WHAT YOU SHOULD DO -> Where a line holds the word "Authorization", copy that line from the data below.

▼▼▼

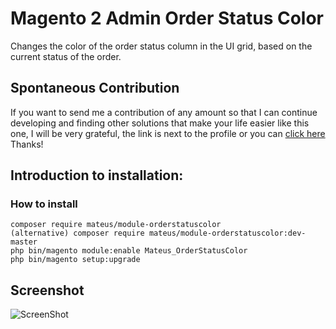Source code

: # Magento 2 Admin Order Status Color
Changes the color of the order status column in the UI grid, based on the current status of the order. 

## Spontaneous Contribution
If you want to send me a contribution of any amount so that I can continue developing and finding other solutions that make your life easier like this one, I will be very grateful, the link is next to the profile or you can <a href="https://nubank.com.br/pagar/1bxwx1/KrTCm3JrIA" target="_blank">click here</a> Thanks!

## Introduction to installation:

### How to install

```
composer require mateus/module-orderstatuscolor
(alternative) composer require mateus/module-orderstatuscolor:dev-master
php bin/magento module:enable Mateus_OrderStatusColor
php bin/magento setup:upgrade
```

## Screenshot
![ScreenShot](https://github.com/mateussantin/magento2-admin-order-status-color/blob/master/screenshot/order-status.png)

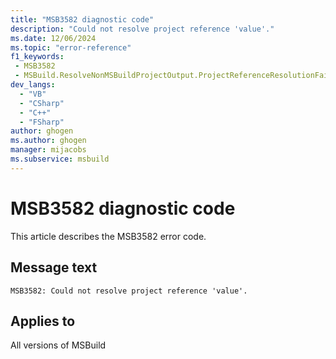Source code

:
 ```yaml
---
title: "MSB3582 diagnostic code"
description: "Could not resolve project reference 'value'."
ms.date: 12/06/2024
ms.topic: "error-reference"
f1_keywords:
 - MSB3582
 - MSBuild.ResolveNonMSBuildProjectOutput.ProjectReferenceResolutionFailure
dev_langs:
  - "VB"
  - "CSharp"
  - "C++"
  - "FSharp"
author: ghogen
ms.author: ghogen
manager: mijacobs
ms.subservice: msbuild
---
```


# MSB3582 diagnostic code

<!-- :::ErrorDefinitionDescription::: -->
<!-- :::editable-content name="introDescription"::: -->
This article describes the MSB3582 error code.
<!-- :::editable-content-end::: -->

## Message text

`MSB3582: Could not resolve project reference 'value'.`

<!-- :::editable-content name="postOutputDescription"::: -->
<!--
{StrBegin="MSB3582: "}
-->
<!-- :::editable-content-end::: -->
<!-- :::ErrorDefinitionDescription-end::: -->

## Applies to

All versions of MSBuild
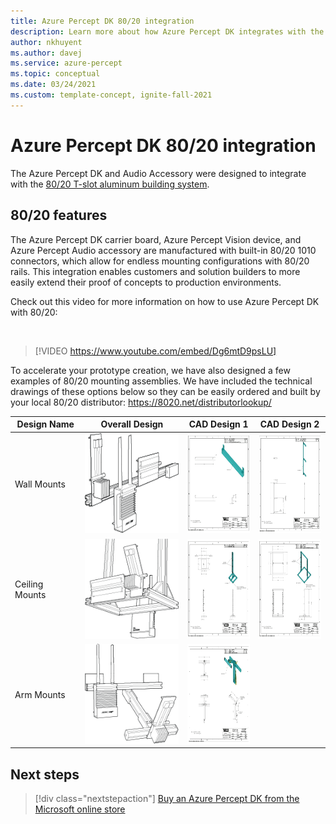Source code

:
 ```yaml
---
title: Azure Percept DK 80/20 integration
description: Learn more about how Azure Percept DK integrates with the 80/20 railing system.
author: nkhuyent
ms.author: davej
ms.service: azure-percept
ms.topic: conceptual
ms.date: 03/24/2021
ms.custom: template-concept, ignite-fall-2021
---
```


# Azure Percept DK 80/20 integration

The Azure Percept DK and Audio Accessory were designed to integrate with the [80/20 T-slot aluminum building system](https://8020.net/).

## 80/20 features

The Azure Percept DK carrier board, Azure Percept Vision device, and Azure Percept Audio accessory are manufactured with built-in 80/20 1010 connectors, which allow for endless mounting configurations with 80/20 rails. This integration enables customers and solution builders to more easily extend their proof of concepts to production environments.

Check out this video for more information on how to use Azure Percept DK with 80/20:

</br>

> [!VIDEO https://www.youtube.com/embed/Dg6mtD9psLU]  


To accelerate your prototype creation, we have also designed a few examples of 80/20 mounting assemblies. 
We have included the technical drawings of these options below so they can be easily ordered and built by
your local 80/20 distributor: https://8020.net/distributorlookup/


| Design Name  | Overall Design    | CAD Design  1  | CAD Design 2  |
|--------------|-----------|------------|------------|
| Wall Mounts| <img src="./media/overview-8020-integration-images/Wall-Mount.png" width="150" alt="wall mount image" height="160" title="Wall Mount Image">  | [ <img src="./media/overview-8020-integration-images/Azure-Percept-8020-Horizontal-Wall-Mount-mini.png"  alt="horizontal wall mount image" width="100" height="160" title="Horizontal Wall Mount Image"> ](./media/overview-8020-integration-images/Azure-Percept-8020-Horizontal-Wall-Mount.png#lightbox) | [ <img src="./media/overview-8020-integration-images/Azure-Percept-8020-Vertical-Wall-Mount-mini.png"  alt=" vertical wall mount image" width="100" height="160" title="Vertical Wall Mount Image">](./media/overview-8020-integration-images/Azure-Percept-8020-Vertical-Wall-Mount.png#lightbox)|
|Ceiling Mounts| <img src="./media/overview-8020-integration-images/Ceiling-Mount.png"  alt="ceiling mount image" width="150" height="160" title="Ceiling Mount Image"> | [ <img src="./media/overview-8020-integration-images/Azure-Percept-8020-Ceiling-Mount-Small-mini.png"  alt="ceiling mount small image" width="100" height="160" title="Ceiling Mount Small Image"> ](./media/overview-8020-integration-images/Azure-Percept-8020-Ceiling-Mount-Small.png#lightbox) | [ <img src="./media/overview-8020-integration-images/Azure-Percept-8020-Ceiling-Mount-Large-mini.png"  alt="ceiling large mount image" width="100" height="160" title="Ceiling Mount Large Image"> ](./media/overview-8020-integration-images/Azure-Percept-8020-Ceiling-Mount-Large.png#lightbox) |
| Arm Mounts      |<img src="./media/overview-8020-integration-images/Arm-Mount.png"   alt="arm example mount image" width="150" height="160" title="Arm Mount Image"> |[ <img src="./media/overview-8020-integration-images/Azure-Percept-8020-Clamp-Bracket-mini.png"  alt="clamp bracket image" width="100"  height="160" title="Clamp Bracket Image">  ](./media/overview-8020-integration-images/Azure-Percept-8020-Clamp-Bracket.png#lightbox)      |        |


## Next steps

> [!div class="nextstepaction"]
> [Buy an Azure Percept DK from the Microsoft online store](https://go.microsoft.com/fwlink/p/?LinkId=2155270)
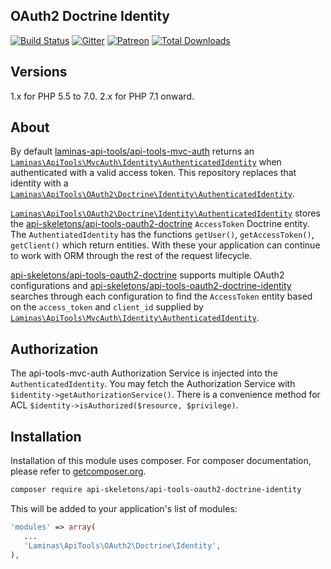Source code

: OAuth2 Doctrine Identity
------------------------

[![Build Status](https://travis-ci.org/API-Skeletons/api-tools-oauth2-doctrine-identity.svg)](https://travis-ci.org/API-Skeletons/api-tools-oauth2-doctrine-identity)
[![Gitter](https://badges.gitter.im/api-skeletons/open-source.svg)](https://gitter.im/api-skeletons/open-source)
[![Patreon](https://img.shields.io/badge/patreon-donate-yellow.svg)](https://www.patreon.com/apiskeletons)
[![Total Downloads](https://poser.pugx.org/api-skeletons/api-tools-oauth2-doctrine-identity/downloads)](https://packagist.org/packages/api-skeletons/api-tools-oauth2-doctrine-identity)

Versions
--------

1.x for PHP 5.5 to 7.0.  2.x for PHP 7.1 onward.


About
-----

By default [laminas-api-tools/api-tools-mvc-auth](https://github.com/laminas-api-tools/api-tools-mvc-auth) returns an [`Laminas\ApiTools\MvcAuth\Identity\AuthenticatedIdentity`](https://github.com/laminas-api-tools/api-tools-mvc-auth/blob/master/src/Identity/AuthenticatedIdentity.php) when authenticated with a valid access token.  This repository replaces that identity with a [`Laminas\ApiTools\OAuth2\Doctrine\Identity\AuthenticatedIdentity`](https://github.com/API-Skeletons/api-tools-oauth2-doctrine-identity/blob/master/src/AuthenticatedIdentity.php).

[`Laminas\ApiTools\OAuth2\Doctrine\Identity\AuthenticatedIdentity`](https://github.com/API-Skeletons/api-tools-oauth2-doctrine-identity/blob/master/src/AuthenticatedIdentity.php) stores the [api-skeletons/api-tools-oauth2-doctrine](https://github.com/API-Skeletons/api-tools-oauth2-doctrine) `AccessToken` Doctrine entity.  The `AuthentiatedIdentity` has the functions `getUser()`, `getAccessToken()`, `getClient()` which return entities.  With these your application can continue to work with ORM through the rest of the request lifecycle.

[api-skeletons/api-tools-oauth2-doctrine](https://github.com/API-Skeletons/api-tools-oauth2-doctrine) supports multiple OAuth2 configurations and [api-skeletons/api-tools-oauth2-doctrine-identity](https://github.com/API-Skeletons/api-tools-oauth2-doctrine-identity) searches through each configuration to find the `AccessToken` entity based on the `access_token` and `client_id` supplied by [`Laminas\ApiTools\MvcAuth\Identity\AuthenticatedIdentity`](https://github.com/laminas-api-tools/api-tools-mvc-auth/blob/master/src/Identity/AuthenticatedIdentity.php).


Authorization
-------------

The api-tools-mvc-auth Authorization Service is injected into the `AuthenticatedIdentity`.  You may fetch the Authorization Service with `$identity->getAuthorizationService()`.  There is a convenience method for ACL `$identity->isAuthorized($resource, $privilege)`.

Installation
------------
Installation of this module uses composer. For composer documentation, please refer to [getcomposer.org](http://getcomposer.org/).

```sh
composer require api-skeletons/api-tools-oauth2-doctrine-identity
```

This will be added to your application's list of modules:

```php
'modules' => array(
   ...
   'Laminas\ApiTools\OAuth2\Doctrine\Identity',
),
```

▲▲▲

EXPECTED ANSWER ->
Authorization
The api-tools-mvc-auth Authorization Service is injected into the `AuthenticatedIdentity`.  You may fetch the Authorization Service with `$identity->getAuthorizationService()`.  There is a convenience method for ACL `$identity->isAuthorized($resource, $privilege)`.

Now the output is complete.